* _EXERCISE REQUIREMENTS_: Retype each record exactly.
++++++++
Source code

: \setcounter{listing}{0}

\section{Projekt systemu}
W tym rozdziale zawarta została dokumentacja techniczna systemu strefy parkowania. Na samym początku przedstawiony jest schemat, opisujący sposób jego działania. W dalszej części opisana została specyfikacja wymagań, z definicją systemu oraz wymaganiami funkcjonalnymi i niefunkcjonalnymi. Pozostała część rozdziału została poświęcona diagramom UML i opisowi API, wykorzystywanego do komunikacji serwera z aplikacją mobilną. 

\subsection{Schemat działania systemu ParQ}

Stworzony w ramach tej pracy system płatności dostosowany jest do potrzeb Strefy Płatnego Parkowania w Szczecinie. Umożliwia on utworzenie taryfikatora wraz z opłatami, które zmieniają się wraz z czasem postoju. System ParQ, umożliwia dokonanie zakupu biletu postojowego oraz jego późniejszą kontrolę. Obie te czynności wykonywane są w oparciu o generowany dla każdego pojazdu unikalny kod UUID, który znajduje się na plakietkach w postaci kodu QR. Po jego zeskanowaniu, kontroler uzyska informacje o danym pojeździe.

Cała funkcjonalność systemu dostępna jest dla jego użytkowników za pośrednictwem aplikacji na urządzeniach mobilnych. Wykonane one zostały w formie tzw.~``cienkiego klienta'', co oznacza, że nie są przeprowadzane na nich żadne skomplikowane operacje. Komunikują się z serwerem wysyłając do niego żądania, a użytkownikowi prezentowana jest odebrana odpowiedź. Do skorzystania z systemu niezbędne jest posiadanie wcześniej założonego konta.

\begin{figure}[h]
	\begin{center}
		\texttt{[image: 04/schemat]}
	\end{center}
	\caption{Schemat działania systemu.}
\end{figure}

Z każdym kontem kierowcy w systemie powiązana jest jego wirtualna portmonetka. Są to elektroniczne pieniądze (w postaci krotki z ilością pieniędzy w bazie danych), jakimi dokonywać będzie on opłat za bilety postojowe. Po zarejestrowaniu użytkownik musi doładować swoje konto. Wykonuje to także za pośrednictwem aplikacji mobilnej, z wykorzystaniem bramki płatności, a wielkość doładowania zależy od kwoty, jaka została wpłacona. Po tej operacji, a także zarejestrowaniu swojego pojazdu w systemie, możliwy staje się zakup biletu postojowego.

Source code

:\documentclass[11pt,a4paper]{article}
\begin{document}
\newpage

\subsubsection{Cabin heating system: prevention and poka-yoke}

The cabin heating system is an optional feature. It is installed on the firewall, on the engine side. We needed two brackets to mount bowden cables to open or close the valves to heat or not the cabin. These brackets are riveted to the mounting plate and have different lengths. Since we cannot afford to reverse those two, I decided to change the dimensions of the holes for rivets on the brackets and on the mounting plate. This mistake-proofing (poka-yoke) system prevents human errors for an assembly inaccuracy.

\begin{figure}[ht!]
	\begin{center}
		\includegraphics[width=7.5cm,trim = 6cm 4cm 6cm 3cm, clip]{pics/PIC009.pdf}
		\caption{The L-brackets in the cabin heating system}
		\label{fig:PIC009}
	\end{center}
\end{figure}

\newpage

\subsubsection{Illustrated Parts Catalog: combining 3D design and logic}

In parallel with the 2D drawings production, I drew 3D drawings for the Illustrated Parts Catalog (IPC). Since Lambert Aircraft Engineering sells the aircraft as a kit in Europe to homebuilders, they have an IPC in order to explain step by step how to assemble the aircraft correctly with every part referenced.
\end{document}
++++++++
* _TASK SOLUTION_:
Source code

: \setcounter{listing}{0}

\section{Projekt systemu}
W tym rozdziale zawarta została dokumentacja techniczna systemu strefy parkowania. Na samym początku przedstawiony jest schemat, opisujący sposób jego działania. W dalszej części opisana została specyfikacja wymagań, z definicją systemu oraz wymaganiami funkcjonalnymi i niefunkcjonalnymi. Pozostała część rozdziału została poświęcona diagramom UML i opisowi API, wykorzystywanego do komunikacji serwera z aplikacją mobilną. 

\subsection{Schemat działania systemu ParQ}

Stworzony w ramach tej pracy system płatności dostosowany jest do potrzeb Strefy Płatnego Parkowania w Szczecinie. Umożliwia on utworzenie taryfikatora wraz z opłatami, które zmieniają się wraz z czasem postoju. System ParQ, umożliwia dokonanie zakupu biletu postojowego oraz jego późniejszą kontrolę. Obie te czynności wykonywane są w oparciu o generowany dla każdego pojazdu unikalny kod UUID, który znajduje się na plakietkach w postaci kodu QR. Po jego zeskanowaniu, kontroler uzyska informacje o danym pojeździe.

Cała funkcjonalność systemu dostępna jest dla jego użytkowników za pośrednictwem aplikacji na urządzeniach mobilnych. Wykonane one zostały w formie tzw.~``cienkiego klienta'', co oznacza, że nie są przeprowadzane na nich żadne skomplikowane operacje. Komunikują się z serwerem wysyłając do niego żądania, a użytkownikowi prezentowana jest odebrana odpowiedź. Do skorzystania z systemu niezbędne jest posiadanie wcześniej założonego konta.

\begin{figure}[h]
	\begin{center}
		\texttt{[image: 04/schemat]}
	\end{center}
	\caption{Schemat działania systemu.}
\end{figure}

Z każdym kontem kierowcy w systemie powiązana jest jego wirtualna portmonetka. Są to elektroniczne pieniądze (w postaci krotki z ilością pieniędzy w bazie danych), jakimi dokonywać będzie on opłat za bilety postojowe. Po zarejestrowaniu użytkownik musi doładować swoje konto. Wykonuje to także za pośrednictwem aplikacji mobilnej, z wykorzystaniem bramki płatności, a wielkość doładowania zależy od kwoty, jaka została wpłacona. Po tej operacji, a także zarejestrowaniu swojego pojazdu w systemie, możliwy staje się zakup biletu postojowego.

Source code

:\documentclass[11pt,a4paper]{article}
\begin{document}
\newpage

\subsubsection{Cabin heating system: prevention and poka-yoke}

The cabin heating system is an optional feature. It is installed on the firewall, on the engine side. We needed two brackets to mount bowden cables to open or close the valves to heat or not the cabin. These brackets are riveted to the mounting plate and have different lengths. Since we cannot afford to reverse those two, I decided to change the dimensions of the holes for rivets on the brackets and on the mounting plate. This mistake-proofing (poka-yoke) system prevents human errors for an assembly inaccuracy.

\begin{figure}[ht!]
	\begin{center}
		\includegraphics[width=7.5cm,trim = 6cm 4cm 6cm 3cm, clip]{pics/PIC009.pdf}
		\caption{The L-brackets in the cabin heating system}
		\label{fig:PIC009}
	\end{center}
\end{figure}

\newpage

\subsubsection{Illustrated Parts Catalog: combining 3D design and logic}

In parallel with the 2D drawings production, I drew 3D drawings for the Illustrated Parts Catalog (IPC). Since Lambert Aircraft Engineering sells the aircraft as a kit in Europe to homebuilders, they have an IPC in order to explain step by step how to assemble the aircraft correctly with every part referenced.
\end{document}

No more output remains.